“Wegen Zerstreuungen oder Beunruhigungen des Geistes dürfen wir das Gebet nicht verlassen, selbst wenn es ohne irgendeinen Nutzen erscheint. Wer seine ganze gewohnte Gebetszeit ausharrt und seinen Geist immer wieder liebenswürdig zum Gegenstand seines Gebetes zurückruft, wird viel gewinnen.” (Heiliger Philipp Neri)

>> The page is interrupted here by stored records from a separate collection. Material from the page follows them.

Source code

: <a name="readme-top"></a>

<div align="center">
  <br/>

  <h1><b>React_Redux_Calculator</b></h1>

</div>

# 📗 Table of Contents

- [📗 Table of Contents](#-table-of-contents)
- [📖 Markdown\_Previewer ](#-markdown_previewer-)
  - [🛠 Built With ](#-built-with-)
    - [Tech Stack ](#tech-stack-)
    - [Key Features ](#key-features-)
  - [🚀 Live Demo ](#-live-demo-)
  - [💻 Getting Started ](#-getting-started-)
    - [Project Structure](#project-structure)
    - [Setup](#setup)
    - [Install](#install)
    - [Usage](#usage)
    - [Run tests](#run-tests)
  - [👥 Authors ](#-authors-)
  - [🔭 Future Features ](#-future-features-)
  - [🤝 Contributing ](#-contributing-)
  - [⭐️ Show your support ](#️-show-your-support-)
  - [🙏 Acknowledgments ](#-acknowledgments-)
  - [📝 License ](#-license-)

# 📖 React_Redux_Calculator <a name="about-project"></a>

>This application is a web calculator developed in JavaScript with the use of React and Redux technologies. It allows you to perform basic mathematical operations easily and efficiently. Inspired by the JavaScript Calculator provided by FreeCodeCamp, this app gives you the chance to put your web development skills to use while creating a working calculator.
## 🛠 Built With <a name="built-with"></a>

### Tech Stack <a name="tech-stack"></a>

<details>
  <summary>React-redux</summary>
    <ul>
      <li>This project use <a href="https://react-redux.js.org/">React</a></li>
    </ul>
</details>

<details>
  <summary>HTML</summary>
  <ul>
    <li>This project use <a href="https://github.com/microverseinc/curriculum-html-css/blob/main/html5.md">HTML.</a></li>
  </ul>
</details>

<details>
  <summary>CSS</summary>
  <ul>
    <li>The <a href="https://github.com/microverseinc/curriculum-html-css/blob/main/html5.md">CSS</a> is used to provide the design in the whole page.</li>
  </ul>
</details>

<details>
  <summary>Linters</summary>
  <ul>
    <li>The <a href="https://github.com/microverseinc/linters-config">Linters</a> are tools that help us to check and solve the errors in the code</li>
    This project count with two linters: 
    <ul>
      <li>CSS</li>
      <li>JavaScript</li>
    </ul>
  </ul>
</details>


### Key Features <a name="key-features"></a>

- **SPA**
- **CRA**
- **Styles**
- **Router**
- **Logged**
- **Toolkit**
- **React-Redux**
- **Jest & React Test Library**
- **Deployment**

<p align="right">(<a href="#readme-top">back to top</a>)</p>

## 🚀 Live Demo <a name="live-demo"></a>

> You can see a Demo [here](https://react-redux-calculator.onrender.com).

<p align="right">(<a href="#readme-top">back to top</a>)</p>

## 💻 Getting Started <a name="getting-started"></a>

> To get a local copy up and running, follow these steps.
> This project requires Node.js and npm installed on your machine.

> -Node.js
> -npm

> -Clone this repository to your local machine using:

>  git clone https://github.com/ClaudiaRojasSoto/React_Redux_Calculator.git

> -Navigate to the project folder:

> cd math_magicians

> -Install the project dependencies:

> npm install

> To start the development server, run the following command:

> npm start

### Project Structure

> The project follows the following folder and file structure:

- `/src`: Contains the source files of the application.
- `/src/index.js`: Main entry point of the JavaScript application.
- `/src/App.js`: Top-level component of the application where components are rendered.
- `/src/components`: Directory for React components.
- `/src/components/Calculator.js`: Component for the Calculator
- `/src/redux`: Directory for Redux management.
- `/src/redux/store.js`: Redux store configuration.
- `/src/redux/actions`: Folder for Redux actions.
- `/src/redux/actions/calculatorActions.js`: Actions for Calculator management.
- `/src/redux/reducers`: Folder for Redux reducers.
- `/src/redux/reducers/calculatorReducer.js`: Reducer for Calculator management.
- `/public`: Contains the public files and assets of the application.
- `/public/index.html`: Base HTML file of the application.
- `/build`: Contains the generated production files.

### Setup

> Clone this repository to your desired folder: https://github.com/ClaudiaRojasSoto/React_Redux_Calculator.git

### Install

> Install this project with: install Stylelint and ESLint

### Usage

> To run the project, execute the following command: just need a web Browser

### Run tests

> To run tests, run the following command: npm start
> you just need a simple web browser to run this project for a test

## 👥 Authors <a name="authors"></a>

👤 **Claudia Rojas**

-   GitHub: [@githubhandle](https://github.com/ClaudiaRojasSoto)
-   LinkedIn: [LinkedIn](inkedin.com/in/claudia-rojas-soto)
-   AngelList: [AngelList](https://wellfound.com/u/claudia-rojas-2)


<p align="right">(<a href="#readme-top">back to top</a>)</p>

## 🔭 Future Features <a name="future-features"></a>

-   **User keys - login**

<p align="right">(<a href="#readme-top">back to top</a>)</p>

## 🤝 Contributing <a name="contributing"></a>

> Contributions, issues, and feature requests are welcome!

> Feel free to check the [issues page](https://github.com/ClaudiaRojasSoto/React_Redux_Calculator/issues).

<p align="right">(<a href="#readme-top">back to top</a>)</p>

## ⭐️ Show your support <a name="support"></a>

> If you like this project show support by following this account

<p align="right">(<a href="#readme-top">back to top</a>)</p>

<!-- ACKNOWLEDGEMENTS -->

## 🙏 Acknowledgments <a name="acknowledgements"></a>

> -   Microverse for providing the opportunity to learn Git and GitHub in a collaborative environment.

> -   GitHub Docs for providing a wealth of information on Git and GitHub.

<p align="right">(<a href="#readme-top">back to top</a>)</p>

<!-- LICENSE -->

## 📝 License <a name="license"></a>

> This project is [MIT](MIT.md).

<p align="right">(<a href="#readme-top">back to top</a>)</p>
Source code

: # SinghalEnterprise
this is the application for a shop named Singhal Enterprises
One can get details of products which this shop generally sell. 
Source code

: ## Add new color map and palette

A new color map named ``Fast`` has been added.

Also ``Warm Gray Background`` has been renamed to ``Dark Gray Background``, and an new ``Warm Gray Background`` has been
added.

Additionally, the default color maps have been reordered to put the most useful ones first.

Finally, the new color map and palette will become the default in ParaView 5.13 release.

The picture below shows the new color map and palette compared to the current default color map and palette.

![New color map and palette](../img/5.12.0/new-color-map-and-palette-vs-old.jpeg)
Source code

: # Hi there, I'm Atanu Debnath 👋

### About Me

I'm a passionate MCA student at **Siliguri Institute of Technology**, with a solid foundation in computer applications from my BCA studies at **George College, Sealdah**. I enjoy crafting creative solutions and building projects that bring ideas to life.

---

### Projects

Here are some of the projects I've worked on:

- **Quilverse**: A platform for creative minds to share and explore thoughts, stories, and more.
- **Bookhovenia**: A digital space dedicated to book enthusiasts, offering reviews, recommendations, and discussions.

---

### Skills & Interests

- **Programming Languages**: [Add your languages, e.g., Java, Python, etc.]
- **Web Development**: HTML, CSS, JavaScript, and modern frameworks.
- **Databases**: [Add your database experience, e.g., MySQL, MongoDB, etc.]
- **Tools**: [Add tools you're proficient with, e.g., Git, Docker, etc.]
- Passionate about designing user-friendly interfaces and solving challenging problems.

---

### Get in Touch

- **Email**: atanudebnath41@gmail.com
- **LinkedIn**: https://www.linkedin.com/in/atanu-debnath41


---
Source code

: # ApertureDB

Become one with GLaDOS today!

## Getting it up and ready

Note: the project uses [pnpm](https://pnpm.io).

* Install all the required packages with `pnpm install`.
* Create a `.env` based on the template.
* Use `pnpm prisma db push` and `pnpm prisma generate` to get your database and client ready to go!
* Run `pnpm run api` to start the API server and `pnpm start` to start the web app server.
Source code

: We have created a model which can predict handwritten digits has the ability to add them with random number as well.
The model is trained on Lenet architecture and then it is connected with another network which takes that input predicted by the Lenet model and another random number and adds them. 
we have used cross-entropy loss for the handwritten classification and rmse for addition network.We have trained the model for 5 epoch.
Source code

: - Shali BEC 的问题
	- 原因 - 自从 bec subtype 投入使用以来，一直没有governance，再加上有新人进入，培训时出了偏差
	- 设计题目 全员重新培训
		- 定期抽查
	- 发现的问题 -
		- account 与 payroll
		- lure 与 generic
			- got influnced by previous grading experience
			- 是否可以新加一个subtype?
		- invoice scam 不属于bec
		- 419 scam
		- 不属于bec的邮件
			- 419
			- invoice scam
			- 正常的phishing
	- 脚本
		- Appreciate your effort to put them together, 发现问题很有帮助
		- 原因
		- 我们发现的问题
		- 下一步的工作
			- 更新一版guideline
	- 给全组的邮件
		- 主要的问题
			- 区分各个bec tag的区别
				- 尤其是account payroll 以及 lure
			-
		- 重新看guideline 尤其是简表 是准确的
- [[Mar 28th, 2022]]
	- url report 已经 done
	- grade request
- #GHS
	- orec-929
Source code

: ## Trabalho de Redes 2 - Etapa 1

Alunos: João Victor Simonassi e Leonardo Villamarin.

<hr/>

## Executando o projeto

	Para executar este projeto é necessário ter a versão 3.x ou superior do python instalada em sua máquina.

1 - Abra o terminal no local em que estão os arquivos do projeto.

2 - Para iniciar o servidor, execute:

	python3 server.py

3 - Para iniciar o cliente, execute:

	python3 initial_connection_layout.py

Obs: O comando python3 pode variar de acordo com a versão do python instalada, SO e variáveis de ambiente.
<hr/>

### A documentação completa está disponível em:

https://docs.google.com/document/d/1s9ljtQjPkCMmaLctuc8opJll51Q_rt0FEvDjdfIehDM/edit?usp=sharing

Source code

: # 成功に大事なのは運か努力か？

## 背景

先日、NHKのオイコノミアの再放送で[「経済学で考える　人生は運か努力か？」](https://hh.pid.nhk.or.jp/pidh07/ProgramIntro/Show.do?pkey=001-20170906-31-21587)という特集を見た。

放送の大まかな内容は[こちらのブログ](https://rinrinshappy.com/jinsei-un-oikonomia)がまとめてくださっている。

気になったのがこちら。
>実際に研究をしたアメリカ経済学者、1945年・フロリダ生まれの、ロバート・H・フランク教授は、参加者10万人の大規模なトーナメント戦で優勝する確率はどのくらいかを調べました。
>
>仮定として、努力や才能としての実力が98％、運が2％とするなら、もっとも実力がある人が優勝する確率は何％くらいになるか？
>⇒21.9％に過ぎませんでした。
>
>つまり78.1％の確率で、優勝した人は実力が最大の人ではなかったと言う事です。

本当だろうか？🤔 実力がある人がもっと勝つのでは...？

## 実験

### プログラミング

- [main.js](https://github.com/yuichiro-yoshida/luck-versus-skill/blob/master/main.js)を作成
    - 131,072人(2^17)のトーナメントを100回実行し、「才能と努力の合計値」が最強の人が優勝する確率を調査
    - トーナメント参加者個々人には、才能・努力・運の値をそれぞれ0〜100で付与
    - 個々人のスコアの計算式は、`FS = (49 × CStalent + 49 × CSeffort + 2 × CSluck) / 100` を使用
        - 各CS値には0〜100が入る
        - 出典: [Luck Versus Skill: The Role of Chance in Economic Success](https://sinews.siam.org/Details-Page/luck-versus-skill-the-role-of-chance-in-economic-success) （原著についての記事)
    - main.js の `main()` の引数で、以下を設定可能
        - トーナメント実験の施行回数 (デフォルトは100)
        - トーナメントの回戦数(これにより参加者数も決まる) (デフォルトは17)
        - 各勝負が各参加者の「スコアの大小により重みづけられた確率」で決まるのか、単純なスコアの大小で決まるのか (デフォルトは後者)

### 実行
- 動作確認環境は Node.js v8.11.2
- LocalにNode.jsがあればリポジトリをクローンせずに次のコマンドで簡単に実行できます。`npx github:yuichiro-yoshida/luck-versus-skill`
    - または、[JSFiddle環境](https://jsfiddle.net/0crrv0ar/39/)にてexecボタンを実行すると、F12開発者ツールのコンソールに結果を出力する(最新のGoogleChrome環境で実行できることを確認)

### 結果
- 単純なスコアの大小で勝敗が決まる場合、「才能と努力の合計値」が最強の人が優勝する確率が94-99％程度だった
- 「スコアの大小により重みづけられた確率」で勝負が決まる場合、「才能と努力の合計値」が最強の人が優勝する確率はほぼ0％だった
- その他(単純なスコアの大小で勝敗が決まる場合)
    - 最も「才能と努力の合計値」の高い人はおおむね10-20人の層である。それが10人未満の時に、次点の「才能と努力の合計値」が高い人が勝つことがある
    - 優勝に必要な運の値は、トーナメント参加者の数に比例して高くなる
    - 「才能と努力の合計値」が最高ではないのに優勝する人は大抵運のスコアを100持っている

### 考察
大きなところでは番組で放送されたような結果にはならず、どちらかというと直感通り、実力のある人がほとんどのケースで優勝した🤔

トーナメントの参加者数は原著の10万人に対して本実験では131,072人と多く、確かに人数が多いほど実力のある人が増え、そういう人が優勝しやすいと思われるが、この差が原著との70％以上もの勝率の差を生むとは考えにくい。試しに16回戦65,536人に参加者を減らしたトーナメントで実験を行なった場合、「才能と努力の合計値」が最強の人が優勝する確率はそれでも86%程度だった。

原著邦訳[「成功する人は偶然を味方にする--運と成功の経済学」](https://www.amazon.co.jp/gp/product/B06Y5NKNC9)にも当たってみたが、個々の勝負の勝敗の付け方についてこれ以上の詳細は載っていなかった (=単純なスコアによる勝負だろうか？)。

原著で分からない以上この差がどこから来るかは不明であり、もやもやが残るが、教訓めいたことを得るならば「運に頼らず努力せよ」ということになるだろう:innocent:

Es ist durchaus eine Plage, wenn wir gesammelt beten wollen, aber immer wieder unter Zerstreuungen zu leiden haben. Gemeint sind allerdings unfreiwillige Zerstreuungen, die uns oft schnell bedrängen, sobald wir uns innerlich sammeln wollen. Der heilige Philipp Neri gibt uns den guten Rat, das Gebet keinesfalls zu verlassen, selbst wenn es uns sinnlos erscheinen mag. Wenn das Gebet uns scheinbar keinen Nutzen bringt, sind wir in Versuchung, es zu vernachlässigen. Das hat jedoch auf Dauer schwerwiegende geistliche Folgen, denn die Seele erhält nicht mehr die notwendige Nahrung, um sich tiefer mit Gott zu verbinden.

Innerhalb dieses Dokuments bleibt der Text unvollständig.